[[ Information provided open ]]

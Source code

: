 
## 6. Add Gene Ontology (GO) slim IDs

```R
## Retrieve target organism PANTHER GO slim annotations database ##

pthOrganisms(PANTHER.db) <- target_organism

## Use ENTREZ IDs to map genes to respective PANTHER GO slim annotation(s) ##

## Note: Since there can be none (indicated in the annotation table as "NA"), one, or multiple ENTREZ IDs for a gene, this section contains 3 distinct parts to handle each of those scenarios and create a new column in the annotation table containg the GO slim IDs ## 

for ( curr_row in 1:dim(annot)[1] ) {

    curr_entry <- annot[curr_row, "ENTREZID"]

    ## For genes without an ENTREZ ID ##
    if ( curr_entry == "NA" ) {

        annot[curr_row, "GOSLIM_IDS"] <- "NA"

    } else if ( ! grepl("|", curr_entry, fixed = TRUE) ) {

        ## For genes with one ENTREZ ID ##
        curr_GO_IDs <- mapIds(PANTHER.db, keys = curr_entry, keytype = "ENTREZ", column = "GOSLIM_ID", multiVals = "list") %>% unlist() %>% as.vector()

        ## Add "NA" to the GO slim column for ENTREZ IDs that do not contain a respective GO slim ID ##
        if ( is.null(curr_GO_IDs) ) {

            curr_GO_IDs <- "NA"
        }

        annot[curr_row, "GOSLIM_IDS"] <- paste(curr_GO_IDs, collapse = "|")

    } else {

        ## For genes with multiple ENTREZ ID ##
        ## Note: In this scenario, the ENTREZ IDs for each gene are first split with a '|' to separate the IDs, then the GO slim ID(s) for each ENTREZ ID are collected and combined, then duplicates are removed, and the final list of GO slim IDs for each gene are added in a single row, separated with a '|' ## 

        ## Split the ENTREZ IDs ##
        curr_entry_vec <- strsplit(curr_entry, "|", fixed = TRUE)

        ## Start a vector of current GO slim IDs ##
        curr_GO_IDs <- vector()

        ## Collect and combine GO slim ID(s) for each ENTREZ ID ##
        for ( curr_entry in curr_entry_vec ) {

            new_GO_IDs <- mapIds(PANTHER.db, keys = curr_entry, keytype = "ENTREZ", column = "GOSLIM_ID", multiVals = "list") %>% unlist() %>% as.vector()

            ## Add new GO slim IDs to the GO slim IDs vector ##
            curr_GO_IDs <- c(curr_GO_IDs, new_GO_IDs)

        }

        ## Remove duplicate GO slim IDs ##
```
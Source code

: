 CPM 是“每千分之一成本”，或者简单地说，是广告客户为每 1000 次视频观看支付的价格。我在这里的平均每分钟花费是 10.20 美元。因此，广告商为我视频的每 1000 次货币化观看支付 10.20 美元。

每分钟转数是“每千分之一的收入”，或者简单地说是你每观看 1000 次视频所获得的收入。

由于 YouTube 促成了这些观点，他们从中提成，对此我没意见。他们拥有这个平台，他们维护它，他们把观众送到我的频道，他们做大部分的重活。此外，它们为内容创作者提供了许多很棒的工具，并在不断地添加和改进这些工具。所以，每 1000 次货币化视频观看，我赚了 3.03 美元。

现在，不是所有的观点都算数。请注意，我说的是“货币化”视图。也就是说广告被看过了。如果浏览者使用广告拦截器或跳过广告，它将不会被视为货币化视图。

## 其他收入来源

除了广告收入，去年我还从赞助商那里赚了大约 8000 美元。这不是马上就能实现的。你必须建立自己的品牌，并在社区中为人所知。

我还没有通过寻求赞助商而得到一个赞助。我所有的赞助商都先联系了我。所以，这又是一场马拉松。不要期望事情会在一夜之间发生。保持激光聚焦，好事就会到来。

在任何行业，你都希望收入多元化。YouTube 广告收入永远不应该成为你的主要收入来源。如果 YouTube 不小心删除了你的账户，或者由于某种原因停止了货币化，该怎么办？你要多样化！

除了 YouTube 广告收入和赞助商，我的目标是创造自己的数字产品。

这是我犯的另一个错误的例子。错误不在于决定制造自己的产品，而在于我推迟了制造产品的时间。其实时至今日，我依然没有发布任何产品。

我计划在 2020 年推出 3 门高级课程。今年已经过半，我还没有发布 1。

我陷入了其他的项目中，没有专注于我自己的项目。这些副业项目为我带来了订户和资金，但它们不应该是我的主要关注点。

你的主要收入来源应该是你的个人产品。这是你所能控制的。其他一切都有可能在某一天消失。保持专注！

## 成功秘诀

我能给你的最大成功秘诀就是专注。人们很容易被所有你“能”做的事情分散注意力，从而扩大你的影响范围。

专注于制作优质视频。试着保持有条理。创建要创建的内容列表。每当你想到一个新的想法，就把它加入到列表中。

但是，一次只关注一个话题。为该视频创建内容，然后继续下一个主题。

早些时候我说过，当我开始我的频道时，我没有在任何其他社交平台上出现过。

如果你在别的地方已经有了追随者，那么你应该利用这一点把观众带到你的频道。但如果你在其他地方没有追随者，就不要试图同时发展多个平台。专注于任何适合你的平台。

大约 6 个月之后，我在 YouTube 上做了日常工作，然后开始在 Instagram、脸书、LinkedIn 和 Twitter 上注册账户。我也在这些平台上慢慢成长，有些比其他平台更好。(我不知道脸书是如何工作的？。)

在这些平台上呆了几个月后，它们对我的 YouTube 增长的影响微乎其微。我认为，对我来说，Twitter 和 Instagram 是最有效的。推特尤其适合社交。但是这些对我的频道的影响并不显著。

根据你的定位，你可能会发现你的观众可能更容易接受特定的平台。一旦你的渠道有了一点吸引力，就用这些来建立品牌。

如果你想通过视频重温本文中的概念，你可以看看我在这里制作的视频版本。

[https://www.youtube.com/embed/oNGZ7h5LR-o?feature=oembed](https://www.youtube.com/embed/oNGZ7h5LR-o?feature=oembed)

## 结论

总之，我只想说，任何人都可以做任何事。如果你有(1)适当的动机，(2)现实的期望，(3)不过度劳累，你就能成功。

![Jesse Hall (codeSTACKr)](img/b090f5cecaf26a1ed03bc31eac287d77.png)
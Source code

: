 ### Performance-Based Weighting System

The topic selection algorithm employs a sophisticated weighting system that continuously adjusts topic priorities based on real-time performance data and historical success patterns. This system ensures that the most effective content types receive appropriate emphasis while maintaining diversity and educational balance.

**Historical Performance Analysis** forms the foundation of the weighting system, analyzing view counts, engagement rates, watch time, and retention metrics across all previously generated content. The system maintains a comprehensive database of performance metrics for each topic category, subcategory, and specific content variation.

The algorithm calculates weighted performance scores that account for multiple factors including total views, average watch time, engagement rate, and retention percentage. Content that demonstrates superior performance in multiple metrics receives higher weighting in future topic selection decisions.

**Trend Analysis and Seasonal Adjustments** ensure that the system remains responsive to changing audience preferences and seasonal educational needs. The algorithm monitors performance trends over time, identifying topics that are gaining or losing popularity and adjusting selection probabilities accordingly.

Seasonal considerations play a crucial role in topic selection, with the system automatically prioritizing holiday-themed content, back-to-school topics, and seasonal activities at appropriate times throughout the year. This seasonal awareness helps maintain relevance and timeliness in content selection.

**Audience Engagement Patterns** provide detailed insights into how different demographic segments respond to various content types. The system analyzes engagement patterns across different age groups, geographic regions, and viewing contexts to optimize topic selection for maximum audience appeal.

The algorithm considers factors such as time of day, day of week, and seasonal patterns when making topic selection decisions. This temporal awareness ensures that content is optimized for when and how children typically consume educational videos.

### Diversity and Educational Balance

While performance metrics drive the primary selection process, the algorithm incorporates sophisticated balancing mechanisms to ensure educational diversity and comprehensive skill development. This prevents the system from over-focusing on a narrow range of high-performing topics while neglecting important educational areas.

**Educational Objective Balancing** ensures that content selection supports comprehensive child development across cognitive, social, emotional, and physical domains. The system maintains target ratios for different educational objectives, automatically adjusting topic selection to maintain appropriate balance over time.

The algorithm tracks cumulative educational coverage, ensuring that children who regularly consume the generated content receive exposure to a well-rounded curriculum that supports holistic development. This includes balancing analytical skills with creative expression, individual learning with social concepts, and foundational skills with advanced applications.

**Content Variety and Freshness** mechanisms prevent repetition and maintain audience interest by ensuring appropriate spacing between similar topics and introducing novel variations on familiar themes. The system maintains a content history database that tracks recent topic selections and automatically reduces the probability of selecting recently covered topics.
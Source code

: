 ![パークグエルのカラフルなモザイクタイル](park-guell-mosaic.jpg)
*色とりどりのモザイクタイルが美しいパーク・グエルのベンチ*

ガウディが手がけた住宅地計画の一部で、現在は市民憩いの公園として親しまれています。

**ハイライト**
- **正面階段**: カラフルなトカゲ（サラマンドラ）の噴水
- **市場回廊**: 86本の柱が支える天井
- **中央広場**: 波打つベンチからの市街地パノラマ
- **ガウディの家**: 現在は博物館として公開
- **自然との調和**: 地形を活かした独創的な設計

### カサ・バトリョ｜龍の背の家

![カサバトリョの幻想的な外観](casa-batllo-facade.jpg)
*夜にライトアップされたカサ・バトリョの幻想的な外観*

[[ Information provided closed ]]

What you need to do: For this exercise, copy word for word the line that contains "- **自然との調和**: 地形を活かした独創的な設計" and every line after it, ending with the last line of the entries above.

Answer box:
- **自然との調和**: 地形を活かした独創的な設計

### カサ・バトリョ｜龍の背の家

![カサバトリョの幻想的な外観](casa-batllo-facade.jpg)
*夜にライトアップされたカサ・バトリョの幻想的な外観*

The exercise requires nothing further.